Читаем Боль полностью

Он захотел осмотреть квартиру. Мы поддерживали его, и он обошел комнаты. Он морщил щеки, но кожа словно прилипла к челюстям, и только по его глазам мы поняли, что он улыбается. Когда он вошел на кухню, он увидел фруктовый пирог, который я испекла для него. Он перестал улыбаться: «Что это?» Ему сказали. С чем пирог? С вишнями, сейчас самый сезон. «Можно мне его есть?» — «Мы не знаем, надо спросить у врача». Он вернулся в гостиную, лег на диван. «Значит, мне нельзя его есть?» — «Пока еще нельзя». -"Почему?" — «Потому что в Париже уже были несчастные случаи с депортированными, которых слишком рано стали нормально кормить».

Он перестал расспрашивать о том, что произошло за его отсутствие. Он перестал нас замечать. Его лицо исказила мучительная безмолвная боль, потому что ему опять отказывают в еде, как в концлагере, потому что все продолжается. И как в лагере, он молча смирился. Он не видел, что мы плакали. Он не замечал и того, что мы едва решались взглянуть на него, отвечать ему.

Пришел врач. Он остановился на пороге, сжав пальцами дверную ручку, очень бледный. Он посмотрел на нас, потом на тело, распростертое на диване.

Он не понимал. Но потом до него дошло: тело еще живет, оно висит между жизнью и смертью, и его, врача, позвали для того, чтобы он попытался продлить эту жизнь. Врач вошел в комнату. Приблизился к существу, лежавшему на диване, и существо улыбнулось ему. В течение трех недель этот врач будет приходить по нескольку раз в день, в любое время дня и ночи. Когда нам становилось слишком страшно, мы вызывали его, и он приходил. Он спас Робера Л. Он был одержим желанием спасти Робера Л. от смерти. Ему это удалось.

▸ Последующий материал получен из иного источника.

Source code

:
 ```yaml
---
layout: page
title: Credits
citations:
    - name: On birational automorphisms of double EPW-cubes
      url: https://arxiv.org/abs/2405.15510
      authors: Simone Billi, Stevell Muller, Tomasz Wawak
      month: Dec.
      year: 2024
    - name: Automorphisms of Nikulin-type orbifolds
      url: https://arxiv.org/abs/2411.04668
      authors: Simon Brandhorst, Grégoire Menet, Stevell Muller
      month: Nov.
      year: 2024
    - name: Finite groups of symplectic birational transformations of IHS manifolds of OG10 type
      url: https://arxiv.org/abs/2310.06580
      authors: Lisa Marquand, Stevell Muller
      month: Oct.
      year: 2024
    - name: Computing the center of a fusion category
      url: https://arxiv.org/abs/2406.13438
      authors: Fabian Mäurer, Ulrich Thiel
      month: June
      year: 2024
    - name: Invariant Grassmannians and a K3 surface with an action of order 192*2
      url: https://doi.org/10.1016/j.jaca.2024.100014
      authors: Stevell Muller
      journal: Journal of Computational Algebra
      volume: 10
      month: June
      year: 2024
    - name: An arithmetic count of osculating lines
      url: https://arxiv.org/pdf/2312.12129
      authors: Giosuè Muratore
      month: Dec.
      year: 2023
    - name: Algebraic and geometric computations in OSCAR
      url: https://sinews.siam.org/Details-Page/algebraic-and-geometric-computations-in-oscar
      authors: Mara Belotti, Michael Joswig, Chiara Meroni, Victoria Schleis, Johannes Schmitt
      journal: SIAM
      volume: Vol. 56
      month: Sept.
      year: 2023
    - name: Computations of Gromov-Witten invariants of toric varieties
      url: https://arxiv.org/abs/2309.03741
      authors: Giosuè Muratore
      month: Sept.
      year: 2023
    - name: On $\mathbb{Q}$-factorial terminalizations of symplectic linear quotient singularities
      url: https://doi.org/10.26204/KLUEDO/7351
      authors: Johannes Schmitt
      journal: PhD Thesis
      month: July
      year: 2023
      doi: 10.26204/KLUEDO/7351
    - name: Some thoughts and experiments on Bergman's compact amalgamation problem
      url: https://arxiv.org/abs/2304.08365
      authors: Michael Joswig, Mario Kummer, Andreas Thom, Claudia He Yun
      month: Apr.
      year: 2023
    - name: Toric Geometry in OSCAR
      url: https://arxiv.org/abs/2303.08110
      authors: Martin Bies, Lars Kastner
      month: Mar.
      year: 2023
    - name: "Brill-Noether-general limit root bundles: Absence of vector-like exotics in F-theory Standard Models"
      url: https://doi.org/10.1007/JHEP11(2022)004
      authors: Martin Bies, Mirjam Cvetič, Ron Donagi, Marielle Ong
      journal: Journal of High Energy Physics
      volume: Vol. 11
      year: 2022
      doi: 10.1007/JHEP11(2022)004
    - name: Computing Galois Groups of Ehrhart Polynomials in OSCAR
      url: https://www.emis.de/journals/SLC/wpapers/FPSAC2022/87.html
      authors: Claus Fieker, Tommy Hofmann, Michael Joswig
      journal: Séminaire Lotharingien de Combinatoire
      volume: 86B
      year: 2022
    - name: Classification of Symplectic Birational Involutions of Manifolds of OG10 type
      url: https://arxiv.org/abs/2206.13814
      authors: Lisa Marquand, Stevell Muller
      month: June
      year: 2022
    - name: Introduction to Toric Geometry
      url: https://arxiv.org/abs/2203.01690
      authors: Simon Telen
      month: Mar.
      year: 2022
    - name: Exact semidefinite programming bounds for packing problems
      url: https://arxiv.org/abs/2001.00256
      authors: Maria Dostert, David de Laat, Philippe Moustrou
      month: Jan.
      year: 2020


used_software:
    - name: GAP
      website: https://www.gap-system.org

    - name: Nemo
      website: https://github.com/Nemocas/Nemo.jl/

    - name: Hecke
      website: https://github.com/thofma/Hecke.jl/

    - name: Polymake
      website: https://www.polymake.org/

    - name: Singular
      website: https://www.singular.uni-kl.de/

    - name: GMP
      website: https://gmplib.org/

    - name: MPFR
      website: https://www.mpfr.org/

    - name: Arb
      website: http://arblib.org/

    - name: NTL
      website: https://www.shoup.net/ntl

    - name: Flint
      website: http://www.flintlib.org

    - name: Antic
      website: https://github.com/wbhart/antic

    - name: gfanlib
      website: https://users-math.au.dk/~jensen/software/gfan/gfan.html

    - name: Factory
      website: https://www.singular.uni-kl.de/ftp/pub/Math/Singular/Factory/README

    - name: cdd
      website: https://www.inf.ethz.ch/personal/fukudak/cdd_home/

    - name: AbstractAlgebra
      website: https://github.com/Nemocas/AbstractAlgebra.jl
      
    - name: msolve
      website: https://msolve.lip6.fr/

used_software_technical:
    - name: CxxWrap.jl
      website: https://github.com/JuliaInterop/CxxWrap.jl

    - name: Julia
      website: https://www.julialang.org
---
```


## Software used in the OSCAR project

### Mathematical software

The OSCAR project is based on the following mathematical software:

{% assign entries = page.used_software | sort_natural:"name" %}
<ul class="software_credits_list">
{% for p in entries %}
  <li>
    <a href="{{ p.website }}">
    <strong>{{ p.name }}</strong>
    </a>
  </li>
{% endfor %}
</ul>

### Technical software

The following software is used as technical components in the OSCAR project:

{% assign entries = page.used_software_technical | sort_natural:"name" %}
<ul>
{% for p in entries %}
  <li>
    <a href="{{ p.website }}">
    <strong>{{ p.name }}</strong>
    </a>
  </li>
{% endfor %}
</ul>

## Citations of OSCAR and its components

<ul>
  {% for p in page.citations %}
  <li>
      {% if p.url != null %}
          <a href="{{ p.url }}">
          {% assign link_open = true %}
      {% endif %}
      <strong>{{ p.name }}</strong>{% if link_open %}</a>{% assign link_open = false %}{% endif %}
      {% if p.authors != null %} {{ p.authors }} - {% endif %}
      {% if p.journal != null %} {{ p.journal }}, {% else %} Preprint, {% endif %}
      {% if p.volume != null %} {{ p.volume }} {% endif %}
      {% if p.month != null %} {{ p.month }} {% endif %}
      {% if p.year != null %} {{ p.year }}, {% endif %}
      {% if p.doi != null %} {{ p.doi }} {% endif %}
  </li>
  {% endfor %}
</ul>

Мы унесли пирог из дому, когда Робер Л. заснул. На следующий день у него поднялась температура, и ни о какой еде он больше не говорил.

Если бы он стал есть сразу по возвращении из лагеря, его желудок мог бы разорваться, или же пища могла придавить своей тяжестью сердце, ставшее огромным в пустоте его худобы. Сердце билось так быстро, что нельзя было сосчитать пульс; собственно говоря, нельзя было даже сказать, что оно бьется, скорее оно трепетало, словно от испуга. Да, он мог умереть от еды.

Но без еды он тоже умрет. Вот в чем была проблема.

Очень скоро началась борьба со смертью. Надо было действовать потихоньку, деликатно, тактично, осторожно. Смерть обложила его со всех сторон. Тем не менее оставались еще бреши, позволявшие пробиться к нему, поддерживать с ним связь, их было немного, этих возможностей, однако жизнь еще теплилась в нем, всего лишь искра жизни, а все-таки она была, эта искра. Смерть шла на приступ. 39,5 в первый день. Потом 40. Потом 41. Смерть задыхается, она устала. По-прежнему 41: сердце вибрирует как натянутая струна, но вибрирует. Сердце, думаем мы, сердце остановится. По-прежнему 41. Смерть ярится, бьет наотмашь, но сердце не замечает. Это невозможно, сердце должно остановиться. Нет.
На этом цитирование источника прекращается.